→ INFORMATION GIVEN:
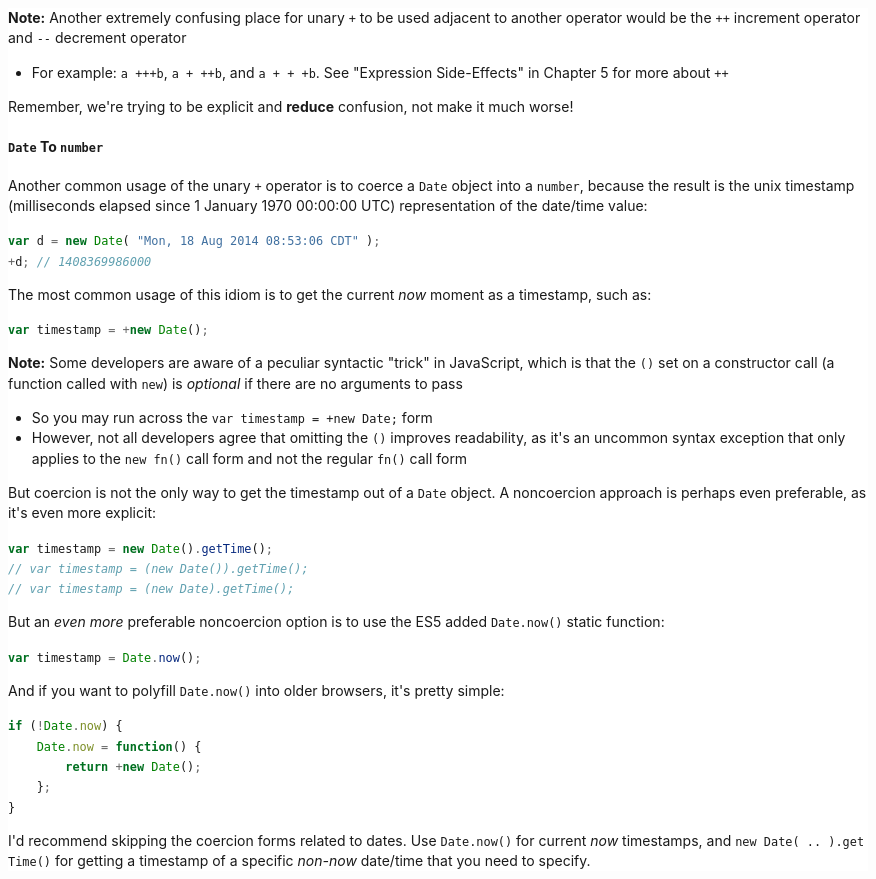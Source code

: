 **Note:** Another extremely confusing place for unary `+` to be used adjacent to another operator would be the `++` increment operator and `--` decrement operator
- For example: `a +++b`, `a + ++b`, and `a + + +b`. See "Expression Side-Effects" in Chapter 5 for more about `++`

Remember, we're trying to be explicit and **reduce** confusion, not make it much worse!

#### `Date` To `number`

Another common usage of the unary `+` operator is to coerce a `Date` object into a `number`, because the result is the unix timestamp (milliseconds elapsed since 1 January 1970 00:00:00 UTC) representation of the date/time value:

```js
var d = new Date( "Mon, 18 Aug 2014 08:53:06 CDT" );
+d; // 1408369986000
```

The most common usage of this idiom is to get the current *now* moment as a timestamp, such as:

```js
var timestamp = +new Date();
```

**Note:** Some developers are aware of a peculiar syntactic "trick" in JavaScript, which is that the `()` set on a constructor call (a function called with `new`) is *optional* if there are no arguments to pass
- So you may run across the `var timestamp = +new Date;` form
- However, not all developers agree that omitting the `()` improves readability, as it's an uncommon syntax exception that only applies to the `new fn()` call form and not the regular `fn()` call form

But coercion is not the only way to get the timestamp out of a `Date` object. A noncoercion approach is perhaps even preferable, as it's even more explicit:

```js
var timestamp = new Date().getTime();
// var timestamp = (new Date()).getTime();
// var timestamp = (new Date).getTime();
```

But an *even more* preferable noncoercion option is to use the ES5 added `Date.now()` static function:

```js
var timestamp = Date.now();
```

And if you want to polyfill `Date.now()` into older browsers, it's pretty simple:

```js
if (!Date.now) {
    Date.now = function() {
        return +new Date();
    };
}
```

I'd recommend skipping the coercion forms related to dates. Use `Date.now()` for current *now* timestamps, and `new Date( .. ).getTime()` for getting a timestamp of a specific *non-now* date/time that you need to specify.
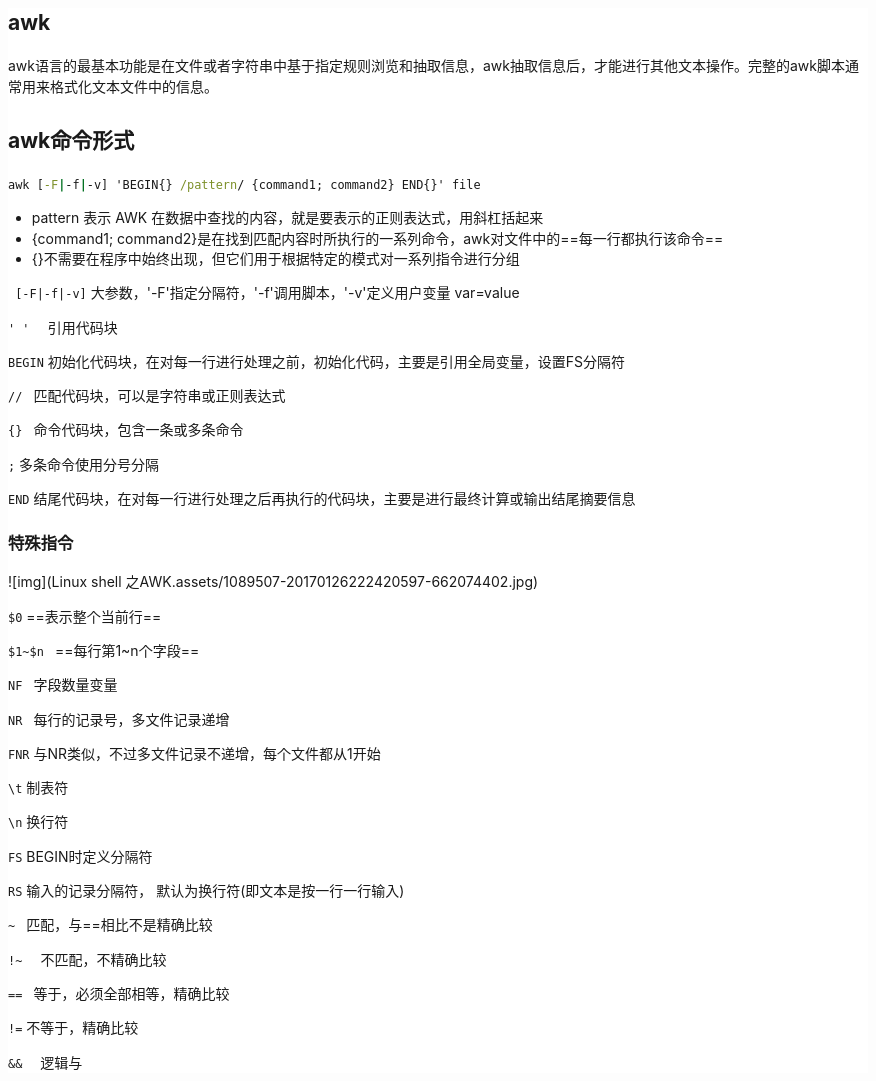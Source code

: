 ## awk

awk语言的最基本功能是在文件或者字符串中基于指定规则浏览和抽取信息，awk抽取信息后，才能进行其他文本操作。完整的awk脚本通常用来格式化文本文件中的信息。

## awk命令形式

```cmd
awk [-F|-f|-v] 'BEGIN{} /pattern/ {command1; command2} END{}' file
```

-  pattern 表示 AWK 在数据中查找的内容，就是要表示的正则表达式，用斜杠括起来
- {command1; command2}是在找到匹配内容时所执行的一系列命令，awk对文件中的==每一行都执行该命令==
- {}不需要在程序中始终出现，但它们用于根据特定的模式对一系列指令进行分组

` [-F|-f|-v]`  大参数，'-F'指定分隔符，'-f'调用脚本，'-v'定义用户变量 var=value

`' '  `    引用代码块

`BEGIN`  初始化代码块，在对每一行进行处理之前，初始化代码，主要是引用全局变量，设置FS分隔符

`// `     匹配代码块，可以是字符串或正则表达式

`{} `     命令代码块，包含一条或多条命令

`;`      多条命令使用分号分隔

`END`    结尾代码块，在对每一行进行处理之后再执行的代码块，主要是进行最终计算或输出结尾摘要信息



 ### 特殊指令

![img](Linux shell 之AWK.assets/1089507-20170126222420597-662074402.jpg)

`$0`      ==表示整个当前行==

`$1~$n `     ==每行第1~n个字段==

`NF `     字段数量变量

`NR `     每行的记录号，多文件记录递增

`FNR`     与NR类似，不过多文件记录不递增，每个文件都从1开始

`\t`       制表符

`\n`      换行符

`FS`      BEGIN时定义分隔符

`RS`    输入的记录分隔符， 默认为换行符(即文本是按一行一行输入)

`~ `      匹配，与==相比不是精确比较

`!~  `    不匹配，不精确比较

`== `    等于，必须全部相等，精确比较

`!=`      不等于，精确比较

`&&`　   逻辑与
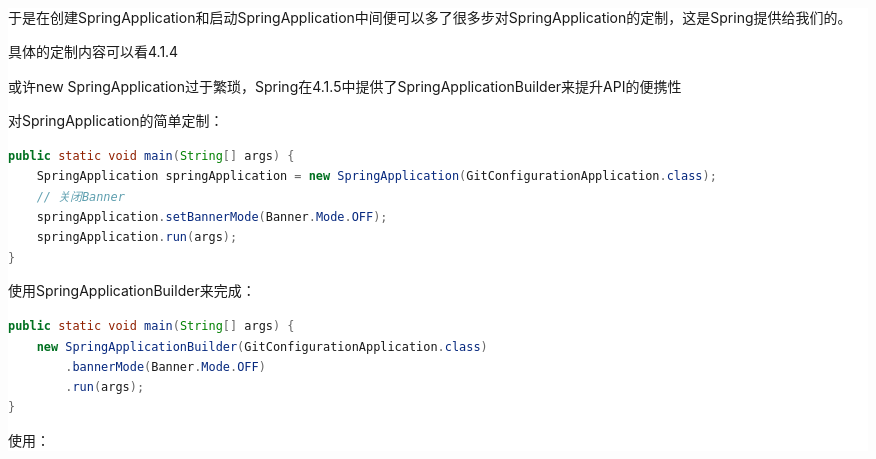 于是在创建SpringApplication和启动SpringApplication中间便可以多了很多步对SpringApplication的定制，这是Spring提供给我们的。

具体的定制内容可以看4.1.4

或许new SpringApplication过于繁琐，Spring在4.1.5中提供了SpringApplicationBuilder来提升API的便携性



对SpringApplication的简单定制：

```java
public static void main(String[] args) {
    SpringApplication springApplication = new SpringApplication(GitConfigurationApplication.class);
    // 关闭Banner
    springApplication.setBannerMode(Banner.Mode.OFF);
    springApplication.run(args);
}
```

使用SpringApplicationBuilder来完成：

```java
public static void main(String[] args) {
    new SpringApplicationBuilder(GitConfigurationApplication.class)
        .bannerMode(Banner.Mode.OFF)
        .run(args);
}
```

使用：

→ THE TASK: You are asked to reproduce each line above exactly, but to exclude the pictures.

→ THE COMPLETED TASK:
Source code

: **Note:** Another extremely confusing place for unary `+` to be used adjacent to another operator would be the `++` increment operator and `--` decrement operator
- For example: `a +++b`, `a + ++b`, and `a + + +b`. See "Expression Side-Effects" in Chapter 5 for more about `++`

Remember, we're trying to be explicit and **reduce** confusion, not make it much worse!

#### `Date` To `number`

Another common usage of the unary `+` operator is to coerce a `Date` object into a `number`, because the result is the unix timestamp (milliseconds elapsed since 1 January 1970 00:00:00 UTC) representation of the date/time value:

```js
var d = new Date( "Mon, 18 Aug 2014 08:53:06 CDT" );
+d; // 1408369986000
```

The most common usage of this idiom is to get the current *now* moment as a timestamp, such as:

```js
var timestamp = +new Date();
```

**Note:** Some developers are aware of a peculiar syntactic "trick" in JavaScript, which is that the `()` set on a constructor call (a function called with `new`) is *optional* if there are no arguments to pass
- So you may run across the `var timestamp = +new Date;` form
- However, not all developers agree that omitting the `()` improves readability, as it's an uncommon syntax exception that only applies to the `new fn()` call form and not the regular `fn()` call form

But coercion is not the only way to get the timestamp out of a `Date` object. A noncoercion approach is perhaps even preferable, as it's even more explicit:

```js
var timestamp = new Date().getTime();
// var timestamp = (new Date()).getTime();
// var timestamp = (new Date).getTime();
```

But an *even more* preferable noncoercion option is to use the ES5 added `Date.now()` static function:

```js
var timestamp = Date.now();
```

And if you want to polyfill `Date.now()` into older browsers, it's pretty simple:

```js
if (!Date.now) {
    Date.now = function() {
        return +new Date();
    };
}
```

I'd recommend skipping the coercion forms related to dates. Use `Date.now()` for current *now* timestamps, and `new Date( .. ).getTime()` for getting a timestamp of a specific *non-now* date/time that you need to specify.
Source code

: ## awk

awk语言的最基本功能是在文件或者字符串中基于指定规则浏览和抽取信息，awk抽取信息后，才能进行其他文本操作。完整的awk脚本通常用来格式化文本文件中的信息。

## awk命令形式

```cmd
awk [-F|-f|-v] 'BEGIN{} /pattern/ {command1; command2} END{}' file
```

-  pattern 表示 AWK 在数据中查找的内容，就是要表示的正则表达式，用斜杠括起来
- {command1; command2}是在找到匹配内容时所执行的一系列命令，awk对文件中的==每一行都执行该命令==
- {}不需要在程序中始终出现，但它们用于根据特定的模式对一系列指令进行分组

` [-F|-f|-v]`  大参数，'-F'指定分隔符，'-f'调用脚本，'-v'定义用户变量 var=value

`' '  `    引用代码块

`BEGIN`  初始化代码块，在对每一行进行处理之前，初始化代码，主要是引用全局变量，设置FS分隔符

`// `     匹配代码块，可以是字符串或正则表达式

`{} `     命令代码块，包含一条或多条命令

`;`      多条命令使用分号分隔

`END`    结尾代码块，在对每一行进行处理之后再执行的代码块，主要是进行最终计算或输出结尾摘要信息



 ### 特殊指令

![img](Linux shell 之AWK.assets/1089507-20170126222420597-662074402.jpg)

`$0`      ==表示整个当前行==

`$1~$n `     ==每行第1~n个字段==

`NF `     字段数量变量

`NR `     每行的记录号，多文件记录递增

`FNR`     与NR类似，不过多文件记录不递增，每个文件都从1开始

`\t`       制表符

`\n`      换行符

`FS`      BEGIN时定义分隔符

`RS`    输入的记录分隔符， 默认为换行符(即文本是按一行一行输入)

`~ `      匹配，与==相比不是精确比较

`!~  `    不匹配，不精确比较

`== `    等于，必须全部相等，精确比较

`!=`      不等于，精确比较

`&&`　   逻辑与
 于是在创建SpringApplication和启动SpringApplication中间便可以多了很多步对SpringApplication的定制，这是Spring提供给我们的。

具体的定制内容可以看4.1.4

或许new SpringApplication过于繁琐，Spring在4.1.5中提供了SpringApplicationBuilder来提升API的便携性



对SpringApplication的简单定制：

```java
public static void main(String[] args) {
    SpringApplication springApplication = new SpringApplication(GitConfigurationApplication.class);
    // 关闭Banner
    springApplication.setBannerMode(Banner.Mode.OFF);
    springApplication.run(args);
}
```

使用SpringApplicationBuilder来完成：

```java
public static void main(String[] args) {
    new SpringApplicationBuilder(GitConfigurationApplication.class)
        .bannerMode(Banner.Mode.OFF)
        .run(args);
}
```

使用：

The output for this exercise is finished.